Хлопнула дверь, вернулся док, сел за стол, посмотрел неодобрительно на меня, пододвинул ближе ноутбук.

— Как зовут?

— Бортникова.

— Имя?

— Майя.

Док не представлял опасности. Моя интуиция не взвывала сиреной при виде худого задрота. Он был здесь ради карьеры и исследовательского интереса, обслуживал систему и получал опыт.

— А тебя как зовут?

Док оторвался от экрана, внимательно взглянул на меня. А что! Будем друг другу тыкать, мы уже довольно близко знакомы.

— Виктор.

— Что мне будешь делать?

— Капельницу.

— С чем?

— Общеукрепляющее, с успокоительным эффектом, — ответил и застучал пальцами по клавиатуре.
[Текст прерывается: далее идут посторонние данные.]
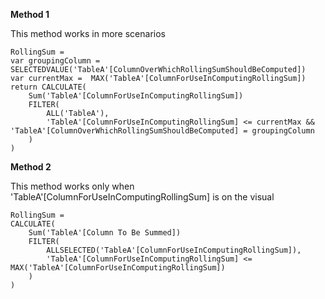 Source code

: 

**Method 1** 

This method works in more scenarios

	RollingSum = 
	var groupingColumn = SELECTEDVALUE('TableA'[ColumnOverWhichRollingSumShouldBeComputed])
	var currentMax =  MAX('TableA'[ColumnForUseInComputingRollingSum])
	return CALCULATE(
		Sum('TableA'[ColumnForUseInComputingRollingSum])
		FILTER(
			ALL('TableA'),
			'TableA'[ColumnForUseInComputingRollingSum] <= currentMax && 'TableA'[ColumnOverWhichRollingSumShouldBeComputed] = groupingColumn
		)
	)

**Method 2**

This method works only when 'TableA'\[ColumnForUseInComputingRollingSum] is on the visual

	RollingSum = 
	CALCULATE(
		Sum('TableA'[Column To Be Summed])
		FILTER(
			ALLSELECTED('TableA'[ColumnForUseInComputingRollingSum]),
			'TableA'[ColumnForUseInComputingRollingSum] <= MAX('TableA'[ColumnForUseInComputingRollingSum])
		)
	)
О чём док с охранником выходили беседовать? Если не для моих ушей, значит, против меня. Сразу палиться не буду, посижу тихо о скорбным лицом. Никому не известно, что я полтора года в меде училась. Об этом периоде жизни я нигде не упоминала. Биография моя была проста и незатейлива: родилась, окончила школу, вышла замуж, родила сына. Всё. Ожидать чего-то интересного от домашней клуши было нелепо.

— Пройдём в процедурную.

В небольшой комнате с рабочим столом, холодильником и стойкой для капельницы док попросил меня лечь на кушетку. Он подготовил флакон, добавив в него какое-то лекарство, заслоняя спиной свои действия, зафиксировал флакон с системой на штативе горлышком вниз, расположилкапельницу горизонтально, открыл зажим, и проследил за тем, чтобы емкость капельницы заполнилась. Меня разморило от неспешных приготовлений дока. В принципе, он всё делал правильно.

— Лучше бы чаю с сахаром.

— Это в столовую.

Как бы, не так. Столовским работникам меня вообще можно списать с довольствия, сплошная экономия, кормить почти не нужно. Я вспомнила недопитый чай, и чуть не застонала от жалости к себе. Даже чай не успела!
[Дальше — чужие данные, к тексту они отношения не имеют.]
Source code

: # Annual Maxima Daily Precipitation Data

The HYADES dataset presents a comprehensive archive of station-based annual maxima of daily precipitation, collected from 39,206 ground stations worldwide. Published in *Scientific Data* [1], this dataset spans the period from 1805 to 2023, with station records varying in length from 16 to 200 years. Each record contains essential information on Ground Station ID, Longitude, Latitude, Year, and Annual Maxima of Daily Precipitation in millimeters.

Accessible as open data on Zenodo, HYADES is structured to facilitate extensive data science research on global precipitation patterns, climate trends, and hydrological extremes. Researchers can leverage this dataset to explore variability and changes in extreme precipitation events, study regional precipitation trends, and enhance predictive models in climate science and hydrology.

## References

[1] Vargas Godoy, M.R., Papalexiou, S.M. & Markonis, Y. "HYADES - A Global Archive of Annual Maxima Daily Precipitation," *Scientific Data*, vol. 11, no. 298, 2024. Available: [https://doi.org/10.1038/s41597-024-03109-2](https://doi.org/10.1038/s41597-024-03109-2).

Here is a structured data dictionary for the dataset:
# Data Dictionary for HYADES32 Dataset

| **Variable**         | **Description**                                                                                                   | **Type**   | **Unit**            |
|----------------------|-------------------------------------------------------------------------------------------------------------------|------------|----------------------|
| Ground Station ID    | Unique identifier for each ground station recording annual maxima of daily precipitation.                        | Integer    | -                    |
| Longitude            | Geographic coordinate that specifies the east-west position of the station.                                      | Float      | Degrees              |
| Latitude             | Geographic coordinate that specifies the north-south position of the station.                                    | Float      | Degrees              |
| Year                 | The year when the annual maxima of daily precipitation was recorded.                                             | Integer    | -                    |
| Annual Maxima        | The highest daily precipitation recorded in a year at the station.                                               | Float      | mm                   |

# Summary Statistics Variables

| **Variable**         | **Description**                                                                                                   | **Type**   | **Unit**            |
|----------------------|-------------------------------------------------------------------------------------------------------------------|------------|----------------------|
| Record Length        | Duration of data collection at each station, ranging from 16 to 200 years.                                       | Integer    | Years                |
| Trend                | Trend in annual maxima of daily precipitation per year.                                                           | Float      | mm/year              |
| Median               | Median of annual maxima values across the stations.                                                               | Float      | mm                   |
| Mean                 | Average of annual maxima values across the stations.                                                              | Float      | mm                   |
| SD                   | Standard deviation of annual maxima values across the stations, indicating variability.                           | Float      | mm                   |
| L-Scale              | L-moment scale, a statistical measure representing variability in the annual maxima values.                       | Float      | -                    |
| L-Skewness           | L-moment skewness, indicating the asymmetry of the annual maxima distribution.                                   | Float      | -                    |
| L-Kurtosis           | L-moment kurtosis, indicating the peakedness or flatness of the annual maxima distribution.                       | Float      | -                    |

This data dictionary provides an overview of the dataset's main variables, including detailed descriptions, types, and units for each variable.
Под локоть док подложил специальную подушку, чтобы было удобно, ведь мне придётся лежать около двух часов. Слабость растеклась по телу липкой волной, и на жгут поверх задранной выше локтя толстовки, я почти не отреагировала, вяло поработав кулаком. Док снял колпачок с иглы, и острый шип впился в вену. В момент укола я всегда закрывала глаза или отворачивалась. Гораздо проще было меня накормить, чем подвергать этой экзекуции и тратить лекарство и систему.

Голова кружилась, словно я летала на карусели. Док залепил наконечник иглы пластырем.

— Хорошо себя чувствуешь?

— Норм.

Рядом с доком все силы уходили на то, чтобы не бросить ему в глаза обвинения в том, что со мной сделали и сделают. Сделают? Мысль отрезвила, заставила сбросить дремоту. Он хочет усыпить меня, а потом… никто ничего не докажет. От волнения и внутренней тряски, в голове ещё больше поплыло. Нет! Это от лекарств. Он сказал «успокоительное». В гробу я видела его успокоительное и его самого там же. Успокоят, потом разбудят, потом отправят в общагу под скабрёзные смешки и взгляды. Они все повязаны, никому нельзя верить.
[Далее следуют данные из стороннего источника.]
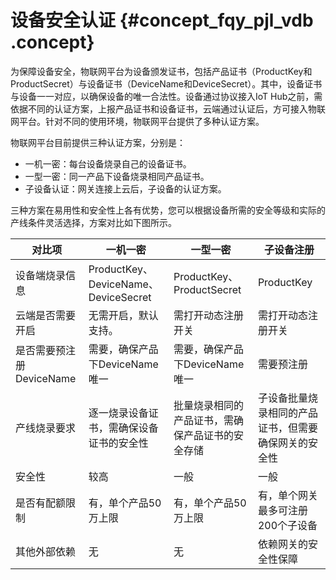 # 设备安全认证 {#concept_fqy_pjl_vdb .concept}

为保障设备安全，物联网平台为设备颁发证书，包括产品证书（ProductKey和ProductSecret）与设备证书（DeviceName和DeviceSecret）。其中，设备证书与设备一一对应，以确保设备的唯一合法性。设备通过协议接入IoT Hub之前，需依据不同的认证方案，上报产品证书和设备证书，云端通过认证后，方可接入物联网平台。针对不同的使用环境，物联网平台提供了多种认证方案。

物联网平台目前提供三种认证方案，分别是：

-   一机一密：每台设备烧录自己的设备证书。
-   一型一密：同一产品下设备烧录相同产品证书。
-   子设备认证：网关连接上云后，子设备的认证方案。

三种方案在易用性和安全性上各有优势，您可以根据设备所需的安全等级和实际的产线条件灵活选择，方案对比如下图所示。

|对比项|一机一密|一型一密|子设备注册|
|---|----|----|-----|
|设备端烧录信息|ProductKey、DeviceName、DeviceSecret|ProductKey、ProductSecret|ProductKey|
|云端是否需要开启|无需开启，默认支持。|需打开动态注册开关|需打开动态注册开关|
|是否需要预注册DeviceName|需要，确保产品下DeviceName唯一|需要，确保产品下DeviceName唯一|需要预注册|
|产线烧录要求|逐一烧录设备证书，需确保设备证书的安全性|批量烧录相同的产品证书，需确保产品证书的安全存储|子设备批量烧录相同的产品证书，但需要确保网关的安全性|
|安全性|较高|一般|一般|
|是否有配额限制|有，单个产品50万上限|有，单个产品50万上限|有，单个网关最多可注册200个子设备|
|其他外部依赖|无|无|依赖网关的安全性保障|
Внутри стало горячо, лицо горело, похоже, подпрыгнуло давление. Ничего страшного, с давлением я знакома, а вот с тем, что со мной могут сделать, знакомиться не хочу. Один гад недавно подробно и болезненно объяснил, что тут происходит, а начальник над этим «происшествием» только поглумился. От накатившего отвращения хотелось сплюнуть.

Аккуратно отлепила пластырь, выдернула иглу и залепила прокол пластырем. Тихо поднялась с кушетки, подошла к окну. Современная система с тройным стеклопакетом открывалась бесшумно и просто. За дверью док резко двигал мышкой ноутбука. Судя по характерным звукам, наверное, в стрелялки играет в наушниках. Вряд ли он услышит шорох в процедурной.